The Wildlife Conservation authorities and conservationists and those involved in this conflict must put their heads together, study the problem without running into short-term solutions like erecting power lines that are both dangerous to man and beast.

It is not also economically viable. Trap gun injuries maim the animals for life. The so-called gal-patas kill them. Especially the baby elephants in the most inhuman, and painful way. It is like your own child writhing in agony before death.

Instead of power-lines, separate man from elephant by finding alternative land from elsewhere for cultivation where elephants do not roam.

This could be a long process but a positive one and with time, the elephants will cease to clash and get lost in the wilds.

Even the international organisations on wildlife protection will help us tackle this problem as it is both humane and positive. It is the prime duty of all to stop this wanton killings. As youngsters we never heard of such atrocities being committed against our heritage as the elephant is a part of our great culture.

They occupy a prominent place in our history. Sri Lanka's magnificent elephant is adored, admired and marvelled at sometimes. These animals suffer at the zoo when they are put to do things in the name of entertainment.

Leave the elephant alone the way we saw it in our childhood, so that it will not only save the elephant but man and environment as well.

The Government is striving hard to develop the country in many ways. There are uncultivated areas with rich virgin soil for farming and for chena cultivation such as in Anuradhapura and Wayamba while are not jumbos habitats. This can be done with ease without hurting man and elephant. Hakka Patas and power-lines are not the answer.

Cultural symbol

The elephant which is the cultural symbol of our country has continued to live for over 2,000 years at peace with man.

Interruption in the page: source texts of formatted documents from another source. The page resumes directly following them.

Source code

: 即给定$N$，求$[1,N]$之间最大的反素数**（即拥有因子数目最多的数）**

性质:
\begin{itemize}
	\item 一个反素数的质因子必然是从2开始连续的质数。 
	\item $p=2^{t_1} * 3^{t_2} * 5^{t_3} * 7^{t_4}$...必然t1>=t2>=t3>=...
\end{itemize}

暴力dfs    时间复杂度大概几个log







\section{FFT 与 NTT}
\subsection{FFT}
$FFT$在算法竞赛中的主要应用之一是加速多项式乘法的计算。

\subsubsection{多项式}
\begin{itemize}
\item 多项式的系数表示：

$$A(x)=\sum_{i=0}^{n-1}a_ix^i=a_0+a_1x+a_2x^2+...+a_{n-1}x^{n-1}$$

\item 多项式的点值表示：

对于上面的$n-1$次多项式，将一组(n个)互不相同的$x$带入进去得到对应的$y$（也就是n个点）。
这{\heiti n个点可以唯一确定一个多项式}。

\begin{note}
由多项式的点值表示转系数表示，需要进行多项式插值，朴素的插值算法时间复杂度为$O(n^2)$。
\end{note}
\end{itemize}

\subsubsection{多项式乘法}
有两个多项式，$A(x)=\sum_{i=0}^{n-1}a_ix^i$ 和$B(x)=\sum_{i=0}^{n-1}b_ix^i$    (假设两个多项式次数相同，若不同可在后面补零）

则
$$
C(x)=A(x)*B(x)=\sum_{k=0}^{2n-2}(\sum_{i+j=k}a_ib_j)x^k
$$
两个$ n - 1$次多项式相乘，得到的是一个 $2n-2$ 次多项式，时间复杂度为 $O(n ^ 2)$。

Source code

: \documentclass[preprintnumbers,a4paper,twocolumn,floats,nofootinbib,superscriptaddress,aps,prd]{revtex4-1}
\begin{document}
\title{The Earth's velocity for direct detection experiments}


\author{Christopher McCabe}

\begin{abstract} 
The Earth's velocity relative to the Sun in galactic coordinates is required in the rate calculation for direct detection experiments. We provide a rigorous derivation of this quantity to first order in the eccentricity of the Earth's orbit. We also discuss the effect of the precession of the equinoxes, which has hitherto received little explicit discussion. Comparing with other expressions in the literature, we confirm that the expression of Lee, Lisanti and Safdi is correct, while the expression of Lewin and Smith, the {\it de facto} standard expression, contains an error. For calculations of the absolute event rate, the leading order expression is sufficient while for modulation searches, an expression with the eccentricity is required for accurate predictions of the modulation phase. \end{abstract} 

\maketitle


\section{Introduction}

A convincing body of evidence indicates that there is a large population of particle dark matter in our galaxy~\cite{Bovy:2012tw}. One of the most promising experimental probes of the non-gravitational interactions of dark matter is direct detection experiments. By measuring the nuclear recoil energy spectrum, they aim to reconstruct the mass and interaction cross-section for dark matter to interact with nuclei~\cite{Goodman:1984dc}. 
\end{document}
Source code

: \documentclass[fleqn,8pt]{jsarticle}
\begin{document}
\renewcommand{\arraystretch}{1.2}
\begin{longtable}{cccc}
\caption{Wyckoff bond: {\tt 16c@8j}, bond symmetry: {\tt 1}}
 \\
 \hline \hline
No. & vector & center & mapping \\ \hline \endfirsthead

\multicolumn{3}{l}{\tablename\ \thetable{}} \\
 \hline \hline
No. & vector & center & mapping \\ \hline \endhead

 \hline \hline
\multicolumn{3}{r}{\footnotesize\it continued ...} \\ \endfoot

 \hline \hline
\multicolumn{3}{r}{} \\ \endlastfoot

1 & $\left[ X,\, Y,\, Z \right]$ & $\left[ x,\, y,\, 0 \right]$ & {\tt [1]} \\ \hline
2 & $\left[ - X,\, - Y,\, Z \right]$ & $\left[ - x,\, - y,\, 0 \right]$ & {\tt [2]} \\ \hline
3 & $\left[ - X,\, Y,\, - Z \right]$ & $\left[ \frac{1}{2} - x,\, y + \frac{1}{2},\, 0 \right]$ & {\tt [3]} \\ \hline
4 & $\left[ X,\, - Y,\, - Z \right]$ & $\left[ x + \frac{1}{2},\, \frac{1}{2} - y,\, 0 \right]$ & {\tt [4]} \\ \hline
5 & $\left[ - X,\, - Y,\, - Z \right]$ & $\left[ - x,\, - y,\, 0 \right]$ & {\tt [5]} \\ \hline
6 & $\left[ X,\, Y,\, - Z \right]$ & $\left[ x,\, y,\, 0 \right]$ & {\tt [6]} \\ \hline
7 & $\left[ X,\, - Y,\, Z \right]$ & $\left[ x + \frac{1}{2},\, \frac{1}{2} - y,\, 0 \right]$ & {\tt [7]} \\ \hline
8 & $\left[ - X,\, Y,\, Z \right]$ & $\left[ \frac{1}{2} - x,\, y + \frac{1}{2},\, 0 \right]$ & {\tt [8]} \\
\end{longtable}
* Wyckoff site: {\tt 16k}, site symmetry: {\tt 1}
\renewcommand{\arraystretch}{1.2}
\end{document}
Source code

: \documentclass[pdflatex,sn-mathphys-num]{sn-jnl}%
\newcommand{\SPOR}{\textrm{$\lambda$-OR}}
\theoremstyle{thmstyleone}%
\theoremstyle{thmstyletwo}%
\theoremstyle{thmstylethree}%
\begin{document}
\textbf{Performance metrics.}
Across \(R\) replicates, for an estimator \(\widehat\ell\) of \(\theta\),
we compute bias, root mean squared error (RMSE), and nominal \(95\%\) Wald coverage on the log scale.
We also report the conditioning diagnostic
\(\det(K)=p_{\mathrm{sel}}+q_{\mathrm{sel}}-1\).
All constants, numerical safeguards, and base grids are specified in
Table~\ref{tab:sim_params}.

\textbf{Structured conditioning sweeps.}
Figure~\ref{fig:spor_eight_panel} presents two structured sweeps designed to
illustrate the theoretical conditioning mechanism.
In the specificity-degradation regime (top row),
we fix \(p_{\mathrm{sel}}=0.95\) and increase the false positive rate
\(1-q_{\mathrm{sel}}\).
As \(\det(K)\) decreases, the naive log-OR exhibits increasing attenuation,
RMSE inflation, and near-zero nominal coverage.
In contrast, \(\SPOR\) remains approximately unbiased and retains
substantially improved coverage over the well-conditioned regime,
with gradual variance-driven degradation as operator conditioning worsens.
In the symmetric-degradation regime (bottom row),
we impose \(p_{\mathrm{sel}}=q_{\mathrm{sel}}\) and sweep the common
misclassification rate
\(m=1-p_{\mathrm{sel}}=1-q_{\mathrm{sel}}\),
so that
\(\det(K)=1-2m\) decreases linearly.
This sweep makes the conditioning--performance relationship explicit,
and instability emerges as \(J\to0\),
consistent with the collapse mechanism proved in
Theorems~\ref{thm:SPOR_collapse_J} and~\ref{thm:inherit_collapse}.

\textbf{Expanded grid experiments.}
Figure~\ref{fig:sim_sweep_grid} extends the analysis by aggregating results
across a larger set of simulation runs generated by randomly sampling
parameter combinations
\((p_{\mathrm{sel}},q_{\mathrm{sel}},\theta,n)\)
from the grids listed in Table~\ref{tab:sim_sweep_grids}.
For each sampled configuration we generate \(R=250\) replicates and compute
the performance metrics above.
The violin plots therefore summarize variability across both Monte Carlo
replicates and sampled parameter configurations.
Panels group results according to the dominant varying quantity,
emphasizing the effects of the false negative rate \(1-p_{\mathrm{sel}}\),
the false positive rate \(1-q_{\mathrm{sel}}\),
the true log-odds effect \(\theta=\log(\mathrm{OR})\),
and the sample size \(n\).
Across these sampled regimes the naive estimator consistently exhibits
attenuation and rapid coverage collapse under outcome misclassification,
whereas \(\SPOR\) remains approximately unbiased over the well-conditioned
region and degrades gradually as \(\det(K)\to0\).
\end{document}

Today, there is a district extinction of the elephant population.

In the name of arresting this trend a few national parks and nature reserves have come to their rescue, some with torture in captivity.

At lease four babies perished and four elephants drowned in the North-Central and Eastern Provinces during the recent past.In Habarana, the carcase of a baby elephant was found on a 15 feet tall tree submerged by the flood waters.

The 23-year-old Neelagiri died of infected wounds allegedly inflicted by its three mahouts with sharp implements at the Pinnawela orphanage.

The Galgamuwa tusker, a majestic elephant and the tallest of the living wild elephants in Sri Lanka died tragically in transit on Nov. 21, 2010 at the hands of careless and irresponsible officers.

A sacred animal in Sri Lanka, the elephant constantly clash with man who has invaded their habitats by force. Around 200 elephants die annually.

The elephant population has dwindled from 12,000 in 1902 to around 4,000 in 2007.